A horse has two large guttural pouches, one on each side of the head, located high in the skull beneath the ear. They cool blood during exercise, particularly regulating the temperature of blood flow to the brain. The pouches are covered by a thin membrane, beneath which are important arterial veins and cranial nerves.
If a fungus has grown on an artery in a guttural pouch, it can cause fatal hemorrhaging due to arterial damage. If a horse has a nose bleed, a veterinarian usually first will check for a guttural pouch mycosis with an endoscope.
“It’s important to differentiate,” says Kenneth E. Sullins, DVM, MS, DACVS, a professor of surgery at Midwestern University’s College of Veterinary Medicine. “With guttural pouch mycosis, the bleeding will be bright red and profuse. It’s not something you’ll mix up with an ethmoid hematoma. Mycosis is an emergency.”

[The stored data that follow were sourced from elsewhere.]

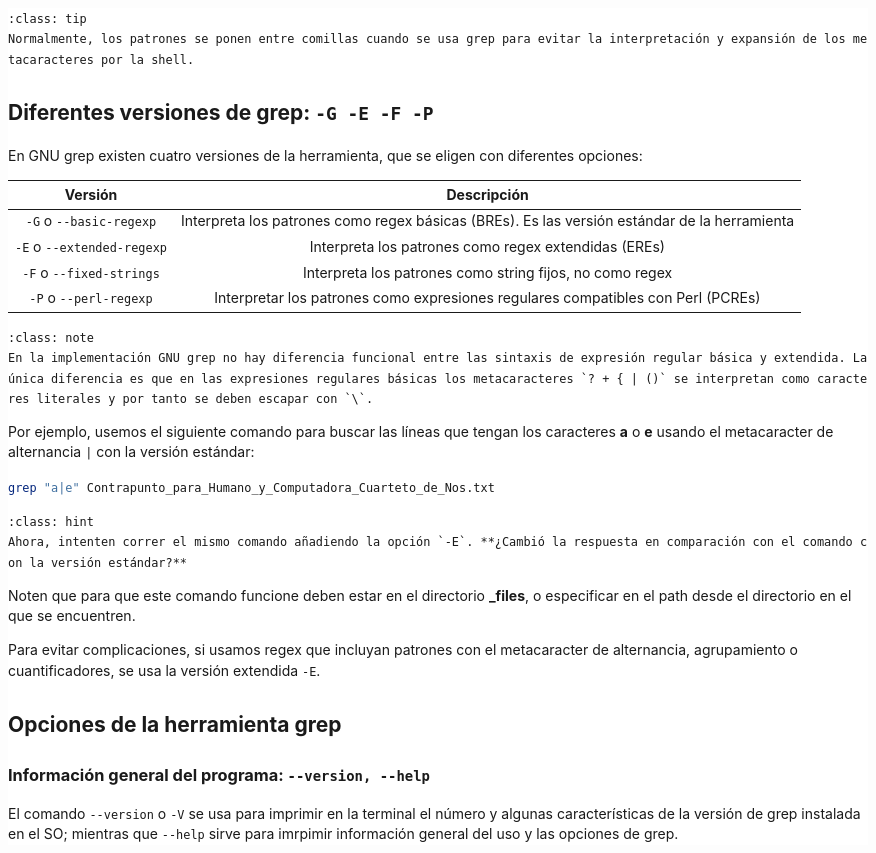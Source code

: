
 ```{admonition} Tip
:class: tip
Normalmente, los patrones se ponen entre comillas cuando se usa grep para evitar la interpretación y expansión de los metacaracteres por la shell.
```

<div id="seccion4_4_2"/>

## Diferentes versiones de grep: `-G -E -F -P`
En GNU grep existen cuatro versiones de la herramienta, que se eligen con diferentes opciones:

|**Versión**|**Descripción**|
|:---:|:---:|
| `-G` o `--basic-regexp` | Interpreta los patrones como regex básicas (BREs). Es las versión estándar de la herramienta  |
| `-E` o `--extended-regexp` |  Interpreta los patrones como regex extendidas (EREs)|
| `-F` o `--fixed-strings`| Interpreta los patrones como string fijos, no como regex|
| `-P` o `--perl-regexp`|  Interpretar los patrones como expresiones regulares compatibles con Perl (PCREs)  | 

```{admonition} Nota
:class: note
En la implementación GNU grep no hay diferencia funcional entre las sintaxis de expresión regular básica y extendida. La única diferencia es que en las expresiones regulares básicas los metacaracteres `? + { | ()` se interpretan como caracteres literales y por tanto se deben escapar con `\`. 
```

Por ejemplo, usemos el siguiente comando para buscar las líneas que tengan los caracteres **a** o **e** usando el metacaracter de alternancia `|` con la versión estándar: 

``` bash
grep "a|e" Contrapunto_para_Humano_y_Computadora_Cuarteto_de_Nos.txt
```

```{admonition} Pregunta
:class: hint
Ahora, intenten correr el mismo comando añadiendo la opción `-E`. **¿Cambió la respuesta en comparación con el comando con la versión estándar?**
```

Noten que para que este comando funcione deben estar en el directorio **_files**, o especificar en el path desde el directorio en el que se encuentren. 


Para evitar complicaciones, si usamos regex que incluyan patrones con el metacaracter de alternancia, agrupamiento o cuantificadores, se usa la versión extendida `-E`. 

<div id="seccion4_4_3"/>

## Opciones de la herramienta grep

<div id="seccion4_4_3_1"/>

### Información general del programa: `--version, --help`
El comando `--version` o `-V` se usa para imprimir en la terminal el número y algunas características de la versión de grep instalada en el SO; mientras que `--help` sirve para imrpimir información general del uso y las opciones de grep.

Abnormal nasal discharge and facial deformities do not always point to a sinus disease. A horse may suffer a fracture due to blunt-force trauma from swinging his head recklessly or getting kicked by another horse. Because the blood supply in the head is so good, a small fracture will usually heal very well on its own.

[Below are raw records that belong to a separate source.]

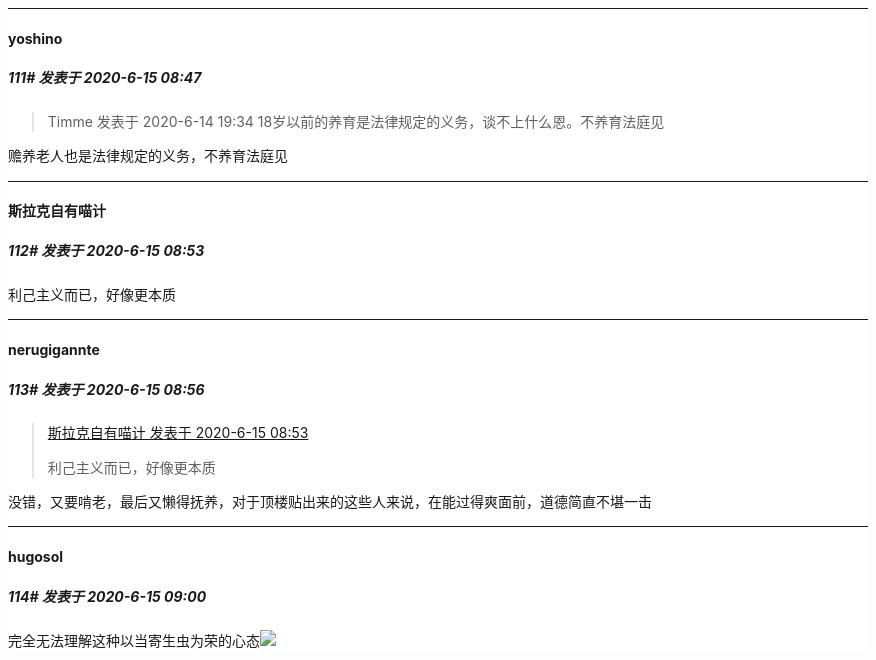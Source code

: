-----

####  yoshino  
##### 111#       发表于 2020-6-15 08:47



<blockquote>Timme 发表于 2020-6-14 19:34
18岁以前的养育是法律规定的义务，谈不上什么恩。不养育法庭见</blockquote>
赡养老人也是法律规定的义务，不养育法庭见







-----

####  斯拉克自有喵计  
##### 112#       发表于 2020-6-15 08:53




利己主义而已，好像更本质







-----

####  nerugigannte  
##### 113#       发表于 2020-6-15 08:56



<blockquote><a href="httphttps://bbs.saraba1st.com/2b/forum.php?mod=redirect&amp;goto=findpost&amp;pid=47808739&amp;ptid=1941683" target="_blank">斯拉克自有喵计 发表于 2020-6-15 08:53</a>

利己主义而已，好像更本质</blockquote>
没错，又要啃老，最后又懒得抚养，对于顶楼贴出来的这些人来说，在能过得爽面前，道德简直不堪一击







-----

####  hugosol  
##### 114#       发表于 2020-6-15 09:00




完全无法理解这种以当寄生虫为荣的心态<img src="https://static.saraba1st.com/image/smiley/face2017/091.png" referrerpolicy="no-referrer">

A veterinarian may do reconstruction if there is a depression or fragments of bone seen on an X-ray. The prognosis is usually promising. Kenneth E Sullins, DVM, MS, DACVS, a professor of surgery at Midwestern University’s College of Veterinarian Medicine, describes a case where a foal had been kicked and his face caved in. During surgery, Dr. Sullins elevated the bones and re-inflated the sinuses. The foal healed extremely well and went on to become a halter horse.
Bone-flap procedures sound gruesome, and while they are messy, horses tolerate it well, says Kenneth E. Sullins, DVM, MS, DACVS, a professor of surgery at Midwestern University’s College of Veterinary Medicine. The wound also heals nicely because of good blood supply in the head. “Horses are pretty tough. Give them some phenylbutazone and that same evening they’ll have their head stuck in a hay bag.”

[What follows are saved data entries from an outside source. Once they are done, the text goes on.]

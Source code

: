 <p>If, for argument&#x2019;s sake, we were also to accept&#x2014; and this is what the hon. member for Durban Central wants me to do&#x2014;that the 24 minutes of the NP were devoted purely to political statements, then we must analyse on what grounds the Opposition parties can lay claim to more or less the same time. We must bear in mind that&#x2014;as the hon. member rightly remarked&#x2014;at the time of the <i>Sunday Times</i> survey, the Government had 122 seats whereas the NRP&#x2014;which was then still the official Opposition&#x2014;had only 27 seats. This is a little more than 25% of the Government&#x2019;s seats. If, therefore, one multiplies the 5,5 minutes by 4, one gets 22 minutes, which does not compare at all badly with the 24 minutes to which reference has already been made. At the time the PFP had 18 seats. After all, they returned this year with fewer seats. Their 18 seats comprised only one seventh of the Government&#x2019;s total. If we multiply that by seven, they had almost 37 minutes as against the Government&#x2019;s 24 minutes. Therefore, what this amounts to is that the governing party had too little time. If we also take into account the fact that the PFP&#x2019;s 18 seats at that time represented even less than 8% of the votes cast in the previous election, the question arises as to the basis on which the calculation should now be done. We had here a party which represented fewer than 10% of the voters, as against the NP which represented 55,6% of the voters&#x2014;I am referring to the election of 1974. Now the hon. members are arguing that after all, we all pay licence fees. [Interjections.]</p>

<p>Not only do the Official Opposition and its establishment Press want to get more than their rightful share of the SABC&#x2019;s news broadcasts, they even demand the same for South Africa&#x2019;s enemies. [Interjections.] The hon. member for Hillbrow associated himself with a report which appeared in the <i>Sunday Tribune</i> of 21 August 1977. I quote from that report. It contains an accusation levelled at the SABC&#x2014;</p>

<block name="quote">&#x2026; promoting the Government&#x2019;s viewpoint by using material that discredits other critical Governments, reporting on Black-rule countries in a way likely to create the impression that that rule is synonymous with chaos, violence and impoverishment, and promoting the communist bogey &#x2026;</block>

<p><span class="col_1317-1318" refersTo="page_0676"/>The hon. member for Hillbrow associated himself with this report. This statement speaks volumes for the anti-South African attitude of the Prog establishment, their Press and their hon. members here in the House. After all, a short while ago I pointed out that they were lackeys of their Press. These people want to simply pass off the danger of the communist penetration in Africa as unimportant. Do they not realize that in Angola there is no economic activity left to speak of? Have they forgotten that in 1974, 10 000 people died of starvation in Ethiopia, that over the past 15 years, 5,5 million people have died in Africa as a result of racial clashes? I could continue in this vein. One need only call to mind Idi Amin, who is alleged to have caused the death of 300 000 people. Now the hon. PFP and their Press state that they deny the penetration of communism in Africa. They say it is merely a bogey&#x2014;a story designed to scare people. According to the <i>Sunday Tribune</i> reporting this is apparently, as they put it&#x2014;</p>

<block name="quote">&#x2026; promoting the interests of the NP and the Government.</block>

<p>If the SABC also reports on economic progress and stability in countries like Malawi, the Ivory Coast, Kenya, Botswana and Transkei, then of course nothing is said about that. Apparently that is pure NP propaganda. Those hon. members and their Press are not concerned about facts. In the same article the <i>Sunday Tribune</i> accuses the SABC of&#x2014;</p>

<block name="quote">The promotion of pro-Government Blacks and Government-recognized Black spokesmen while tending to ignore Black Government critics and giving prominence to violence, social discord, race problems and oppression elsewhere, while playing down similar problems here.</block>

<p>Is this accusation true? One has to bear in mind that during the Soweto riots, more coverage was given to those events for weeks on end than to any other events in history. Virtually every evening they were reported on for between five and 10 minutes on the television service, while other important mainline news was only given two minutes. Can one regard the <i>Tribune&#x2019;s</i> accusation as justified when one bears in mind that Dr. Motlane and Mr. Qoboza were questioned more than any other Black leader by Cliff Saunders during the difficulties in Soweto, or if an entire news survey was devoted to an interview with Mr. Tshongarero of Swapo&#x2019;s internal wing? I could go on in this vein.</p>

However, sinus surgery can be risky and time is of the essence because the good blood supply that promotes healing can hinder surgery. During a standing procedure, the horse must remain quiet so the veterinarian can work quickly and accurately. If the horse repeatedly shakes or jerks his head, surgery with the horse lying down under general anesthesia may be necessary.
With standing sinus surgery, there is less blood loss because the horse’s head is above his heart. When he is lying down under general anesthesia, there may be increased blood loss because the horse’s head is lower. Some horses also panic and thrash when coming out of sedation, risking injury.
If bleeding becomes profuse or blocks visibility during surgery, the sinus can be packed with gauze to stop the bleeding. The flap may then be closed and another standing surgery performed a few days later to remove any remaining pieces.
“It’s not usually the lesion itself that bleeds. What bleeds is normal mucosa and vessels when you rip them. You have to get out as quickly as you can without causing hemorrhage,” Dr. Sullins says.
Even if there is no profuse bleeding and Dr. Sullins is able to complete a surgery, he usually will re-open a flap and re-evaluate in two or three days. “A huge component of sinus disease does not go away on the first surgery and the reason is you can’t see with the bleeding. So unpack it, flush it out, put a scope in there and look at all the corners. My opinion is that’s what makes [the treatment] work.”
Dr. Sullins studied 91 cases of horses who underwent standing sinus flaps using this post-operative treatment protocol and published his findings with co-author Samantha K. Hart in the Equine Veterinarian Journal in 2011. In a paper titled “Evaluation of a novel post-operative treatment for sinonasal disease in the horse,” they concluded this to be a “safe and effective means to thoroughly assess and treat sinonasal disease” that may help “reduce long-term complications and recurrence rates.”